EXERCISE GOAL → Report, from the records below, every line where the word "환경에서" appears.

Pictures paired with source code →
= Beginning of Section =
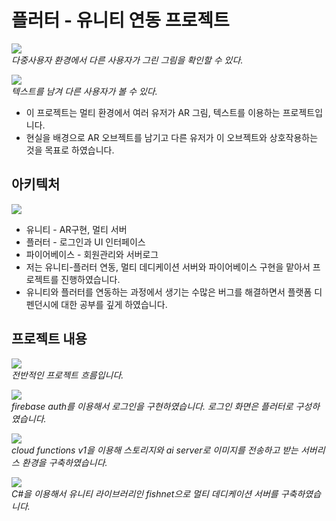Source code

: # 플러터 - 유니티 연동 프로젝트

<p>
<img src="https://github.com/teamN1C/popticle_flutter_unity/assets/118543824/c6675387-1326-44e6-8112-8f05b60548db" />
<br/>
<em>다중사용자 환경에서 다른 사용자가 그린 그림을 확인할 수 있다.</em>  
</p>
<p>
<img src="https://github.com/teamN1C/popticle_flutter_unity/assets/118543824/616b9e20-7943-4789-9cb4-8fde11b7fd74" />
<br/>
<em>텍스트를 남겨 다른 사용자가 볼 수 있다.</em>  
</p>

- 이 프로젝트는 멀티 환경에서 여러 유저가 AR 그림, 텍스트를 이용하는 프로젝트입니다.
- 현실을 배경으로 AR 오브젝트를 남기고 다른 유저가 이 오브젝트와 상호작용하는 것을 목표로 하였습니다.

## 아키텍처
<p>
<img src="https://github.com/teamN1C/popticle_flutter_unity/assets/118543824/7f590c8c-4c4b-4104-8c36-d1b4deb7c662" />
</p>

- 유니티 - AR구현, 멀티 서버
- 플러터 - 로그인과 UI 인터페이스
- 파이어베이스 - 회원관리와 서버로그 
- 저는 유니티-플러터 연동, 멀티 데디케이션 서버와 파이어베이스 구현을 맡아서 프로젝트를 진행하였습니다.
- 유니티와 플러터를 연동하는 과정에서 생기는 수많은 버그를 해결하면서 플랫폼 디펜던시에 대한 공부를 깊게 하였습니다.

## 프로젝트 내용
<p>
<img src="https://github.com/teamN1C/popticle_flutter_unity/assets/118543824/dc4e89d3-cbf3-4f1b-8335-884bdf1fd839" />
<br/>
<em>전반적인 프로젝트 흐름입니다.</em>  
</p>
<p>
<img src="https://github.com/teamN1C/popticle_flutter_unity/assets/118543824/8e04297c-6652-493c-8af6-8246ff0d4cb7" />
<br/>
<em>firebase auth를 이용해서 로그인을 구현하였습니다. 로그인 화면은 플러터로 구성하였습니다.</em>  
</p>
<p>
<img src="https://github.com/teamN1C/popticle_flutter_unity/assets/118543824/17022633-5e0d-4218-a378-1a06214c30d7" />
<br/>
<em>cloud functions v1을 이용해 스토리지와 ai server로 이미지를 전송하고 받는 서버리스 환경을 구축하였습니다.</em>  
</p>
<p>
<img src="https://github.com/teamN1C/popticle_flutter_unity/assets/118543824/c1a2df7e-76dc-425c-a9fc-853ff37e554a" />
<br/>
<em> C#을 이용해서 유니티 라이브러리인 fishnet으로 멀티 데디케이션 서버를 구축하였습니다.</em>  
</p>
= End of Section =
TASK SOLUTION →
<em>다중사용자 환경에서 다른 사용자가 그린 그림을 확인할 수 있다.</em>  
- 이 프로젝트는 멀티 환경에서 여러 유저가 AR 그림, 텍스트를 이용하는 프로젝트입니다.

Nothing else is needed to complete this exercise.